Welcome to another blog post where we explore another exciting dataset with Elastic Stack. Today, you will learn how to ingest and analyze Historical Tornadoes tracks covering 69 years’ worth of data. We will explore the dataset, create the ingest pipeline, consume the CSV file with Filebeat, store tornadoes in Elasticsearch, and visualize them in Kibana.
The Dataset
The primary data source for the historical tracks of tornadoes comes from NOAA’s National weather service storm prediction center. You can read about details on the dataset in its document where you can also learn more about each column. This dataset (as of writing the blog post) covers tornadoes from the years 1950 to 2019.Download the data directly using the
link , or visit the NOAA’s
page and download the file 1950-2019_actual_tornadoes.csv (7.0 MB)

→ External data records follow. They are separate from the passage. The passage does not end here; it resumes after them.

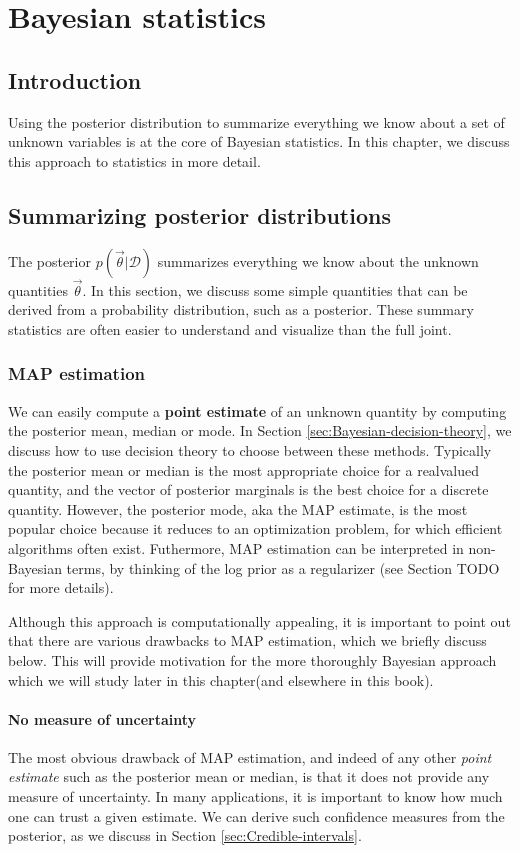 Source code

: \chapter{Bayesian statistics}


\section{Introduction}
Using the posterior distribution to summarize everything we know about a set of unknown variables is at the core of Bayesian statistics. In this chapter, we discuss this approach to statistics in more detail.


\section{Summarizing posterior distributions}
The posterior $p(\vec{\theta}|\mathcal{D})$ summarizes everything we know about the unknown quantities $\vec{\theta}$. In this section, we discuss some simple quantities that can be derived from a probability distribution, such as a posterior. These summary statistics are often easier to understand and visualize than the full joint.


\subsection{MAP estimation}
We can easily compute a \textbf{point estimate} of an unknown quantity by computing the posterior mean, median or mode. In Section \ref{sec:Bayesian-decision-theory}, we discuss how to use decision theory to choose between these methods. Typically the posterior mean or median is the most appropriate choice for a realvalued quantity, and the vector of posterior marginals is the best choice for a discrete quantity. However, the posterior mode, aka the MAP estimate, is the most popular choice because it reduces to an optimization problem, for which efficient algorithms often exist. Futhermore, MAP estimation can be interpreted in non-Bayesian terms, by thinking of the log prior as a regularizer (see Section TODO for more details).

Although this approach is computationally appealing, it is important to point out that there are various drawbacks to MAP estimation, which we briefly discuss below. This will provide motivation for the more thoroughly Bayesian approach which we will study later in this chapter(and elsewhere in this book).


\subsubsection{No measure of uncertainty}
The most obvious drawback of MAP estimation, and indeed of any other \emph{point estimate} such as the posterior mean or median, is that it does not provide any measure of uncertainty. In many applications, it is important to know how much one can trust a given estimate. We can derive such confidence measures from the posterior, as we discuss in Section \ref{sec:Credible-intervals}.


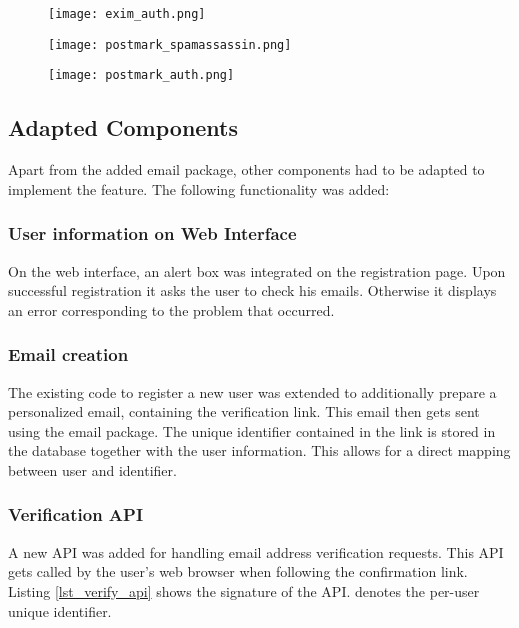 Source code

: \begin{figure}
	\centering
	\texttt{[image: exim\_auth.png]}
	\label{exim_auth}
\end{figure}

\begin{figure}
	\centering
	\texttt{[image: postmark\_spamassassin.png]}
	\label{postmark_spam}
\end{figure}

\begin{figure}
	\centering
	\texttt{[image: postmark\_auth.png]}
	\label{postmark_auth}
\end{figure}

\subsection{Adapted Components}

Apart from the added email package, other components had to be adapted to implement the feature. The following functionality was added:

\subsubsection{User information on Web Interface}
On the web interface, an alert box was integrated on the registration page. Upon successful registration it asks the user to check his emails. Otherwise it displays an error corresponding to the problem that occurred.

\subsubsection{Email creation}
The existing code to register a new user was extended to additionally prepare a personalized email, containing the verification link. This email then gets sent using the email package. The unique identifier contained in the link is stored in the database together with the user information. This allows for a direct mapping between user and identifier.

\subsubsection{Verification API}
A new API was added for handling email address verification requests. This API gets called by the user's web browser when following the confirmation link. Listing \ref{lst_verify_api} shows the signature of the API.  denotes the per-user unique identifier.

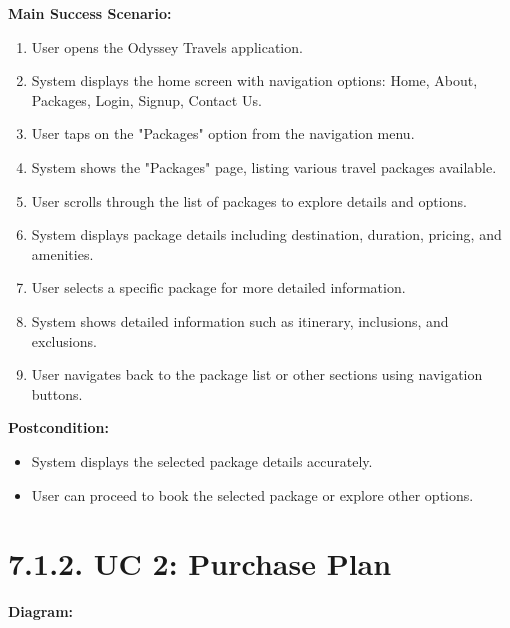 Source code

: \documentclass{scrreprt}
\begin{document}
\textbf{Main Success Scenario:}
\begin{enumerate}
    \item User opens the Odyssey Travels application.
    \item System displays the home screen with navigation options: Home, About, Packages, Login, Signup, Contact Us.
    \item User taps on the "Packages" option from the navigation menu.
    \item System shows the "Packages" page, listing various travel packages available.
    \item User scrolls through the list of packages to explore details and options.
    \item System displays package details including destination, duration, pricing, and amenities.
    \item User selects a specific package for more detailed information.
    \item System shows detailed information such as itinerary, inclusions, and exclusions.
    \item User navigates back to the package list or other sections using navigation buttons.
\end{enumerate}

\textbf{Postcondition:}
\begin{itemize}
    \item System displays the selected package details accurately.
    \item User can proceed to book the selected package or explore other options.
\end{itemize}

\section*{\textbf{7.1.2. UC 2: Purchase Plan}}
\textbf{Diagram:}
\newline
\newline
\begin{center}
    \parbox{0.8\textwidth}{ 
        \centering
    }
\end{center}
\end{document}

from the source if the direct link above does not work. I have also included the copy of the data in my Github repository in the data
folder -
1950-2019_actual_tornadoes.csv .
Note, the file name of the CSV file will change over time as new data are added each year.
Tornado document example
The data source consists of the file in the CSV format where each line represents one tornado event, and its different properties are separated by ,
character.
The very first line of the CSV is the names of tornadoes properties (columns), and the explanation of each column is described in the original document .
"om","yr","mo","dy","date","time","tz","st","stf","stn",
"mag","inj","fat","loss","closs","slat","slon","elat","elon",
"len","wid","ns","sn","sg","f1","f2","f3","f4","fc"

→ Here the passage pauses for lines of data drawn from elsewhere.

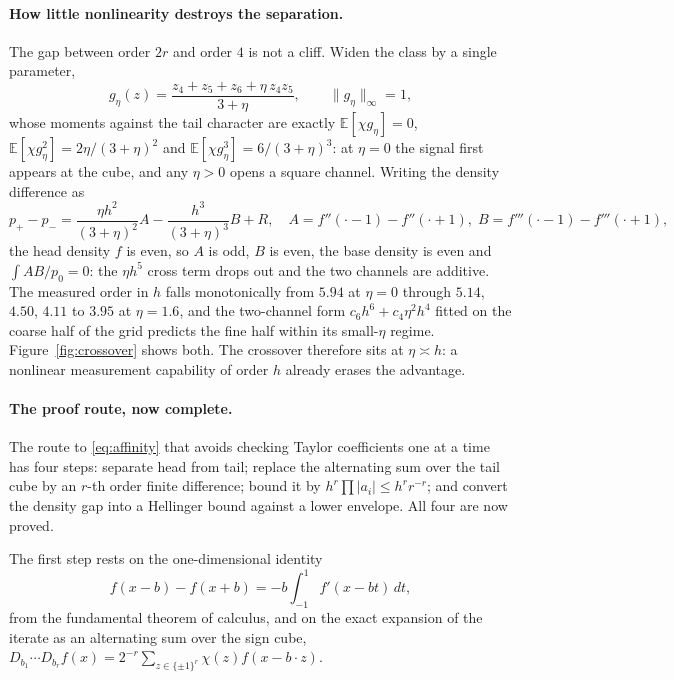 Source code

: \paragraph{How little nonlinearity destroys the separation.}
The gap between order $2r$ and order $4$ is not a cliff. Widen the class by a single
parameter,
\[
g_{\eta}(z)=\frac{z_{4}+z_{5}+z_{6}+\eta\,z_{4}z_{5}}{3+\eta},
\qquad\|g_{\eta}\|_{\infty}=1,
\]
whose moments against the tail character are exactly
$\mathbb{E}[\chi g_{\eta}]=0$, $\mathbb{E}[\chi g_{\eta}^{2}]=2\eta/(3+\eta)^{2}$ and
$\mathbb{E}[\chi g_{\eta}^{3}]=6/(3+\eta)^{3}$: at $\eta=0$ the signal first appears at the
cube, and any $\eta>0$ opens a square channel. Writing the density difference as
\[
p_{+}-p_{-}=\frac{\eta h^{2}}{(3+\eta)^{2}}A-\frac{h^{3}}{(3+\eta)^{3}}B+R,
\quad
A=f''(\cdot-1)-f''(\cdot+1),\;
B=f'''(\cdot-1)-f'''(\cdot+1),
\]
the head density $f$ is even, so $A$ is odd, $B$ is even, the base density is even and
$\int AB/p_{0}=0$: the $\eta h^{5}$ cross term drops out and the two channels are
additive. The measured order in $h$ falls monotonically from $5.94$ at $\eta=0$ through
$5.14$, $4.50$, $4.11$ to $3.95$ at $\eta=1.6$, and the two-channel form
$c_{6}h^{6}+c_{4}\eta^{2}h^{4}$ fitted on the coarse half of the grid predicts the fine
half within its small-$\eta$ regime. Figure~\ref{fig:crossover} shows both. The crossover therefore sits at
$\eta\asymp h$: a nonlinear measurement capability of order $h$ already erases
the advantage. \NUM{}


\paragraph{The proof route, now complete.}
The route to \eqref{eq:affinity} that avoids checking Taylor coefficients one at a time has
four steps: separate head from tail; replace the alternating sum over the tail cube by an
$r$-th order finite difference; bound it by $h^{r}\prod|a_{i}|\le h^{r}r^{-r}$; and convert
the density gap into a Hellinger bound against a lower envelope. All four are now proved.

The first step rests on the one-dimensional identity
\[
f(x-b)-f(x+b)=-b\int_{-1}^{1}f'(x-bt)\,dt,
\]
from the fundamental theorem of calculus, and on the exact expansion of the iterate as an
alternating sum over the sign cube,
$D_{b_{1}}\cdots D_{b_{r}}f(x)=2^{-r}\sum_{z\in\{\pm1\}^{r}}\chi(z)f(x-b\cdot z)$.

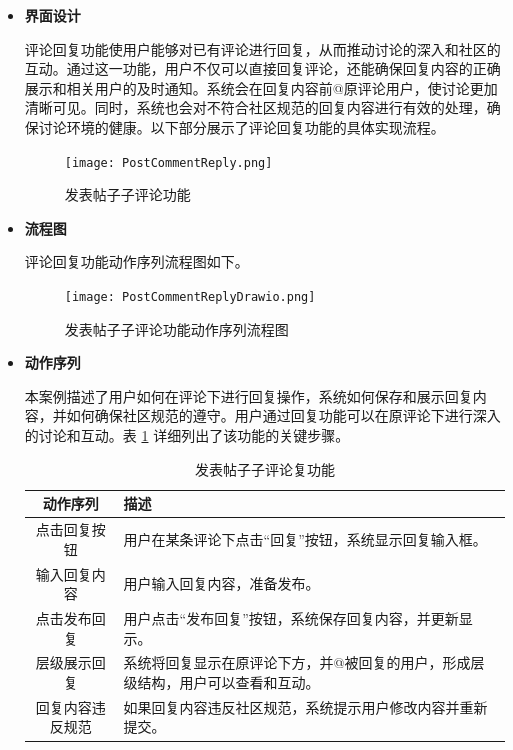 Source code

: \begin{itemize}
	\item \textbf{界面设计}
	
	评论回复功能使用户能够对已有评论进行回复，从而推动讨论的深入和社区的互动。通过这一功能，用户不仅可以直接回复评论，还能确保回复内容的正确展示和相关用户的及时通知。系统会在回复内容前@原评论用户，使讨论更加清晰可见。同时，系统也会对不符合社区规范的回复内容进行有效的处理，确保讨论环境的健康。以下部分展示了评论回复功能的具体实现流程。
	
	\begin{figure}[H]
		\centering
		\texttt{[image: PostCommentReply.png]} 
		\caption{发表帖子子评论功能}
		\label{fig:post-comment-reply}
	\end{figure}
	
	\item \textbf{流程图}
	
	评论回复功能动作序列流程图如下。
	
	\begin{figure}[H]
		\centering
		\texttt{[image: PostCommentReplyDrawio.png]} 
		\caption{发表帖子子评论功能动作序列流程图}
		\label{fig:post-comment-reply.drawio}
	\end{figure}
	
	\item \textbf{动作序列}
	
	本案例描述了用户如何在评论下进行回复操作，系统如何保存和展示回复内容，并如何确保社区规范的遵守。用户通过回复功能可以在原评论下进行深入的讨论和互动。表 \ref{table:comment-reply} 详细列出了该功能的关键步骤。
	
	\begin{table}[H]
		\centering
		\caption{发表帖子子评论复功能}
		\renewcommand\arraystretch{1.5}
		\begin{tabular}{|c|>{\raggedright\arraybackslash}p{8cm}|}
			\hline
			\textbf{动作序列} & \textbf{描述} \\ \hline
			点击回复按钮 & 用户在某条评论下点击“回复”按钮，系统显示回复输入框。 \\ \hline
			输入回复内容 & 用户输入回复内容，准备发布。 \\ \hline
			点击发布回复 & 用户点击“发布回复”按钮，系统保存回复内容，并更新显示。 \\ \hline
			层级展示回复 & 系统将回复显示在原评论下方，并@被回复的用户，形成层级结构，用户可以查看和互动。 \\ \hline
			回复内容违反规范 & 如果回复内容违反社区规范，系统提示用户修改内容并重新提交。 \\ \hline
		\end{tabular}
		\label{table:comment-reply}
	\end{table}
	

\end{itemize}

A random tornado event from the CSV file might look like the following.
617024,2018,12,31,2018-12-31,14:38:00,3,IN,18,0,1,0,0,20000,
0,38.0935,-86.0869,38.1000,-86.0470,2.2000,140,1,1,1,61,0,0,0,0
Unfortunately, the CSV format is not ready for Elasticsearch, and we need to transform these lines into a JSON document. We also need to make a few transformations to create the tornado event with the timestamp and Geographic Points representing the start and end of the tornado track. Some of the documents only have the starting position of the Tornado. To process lines in to correct JSON document, we will use ingest pipeline , and the final event will look similar to the one below.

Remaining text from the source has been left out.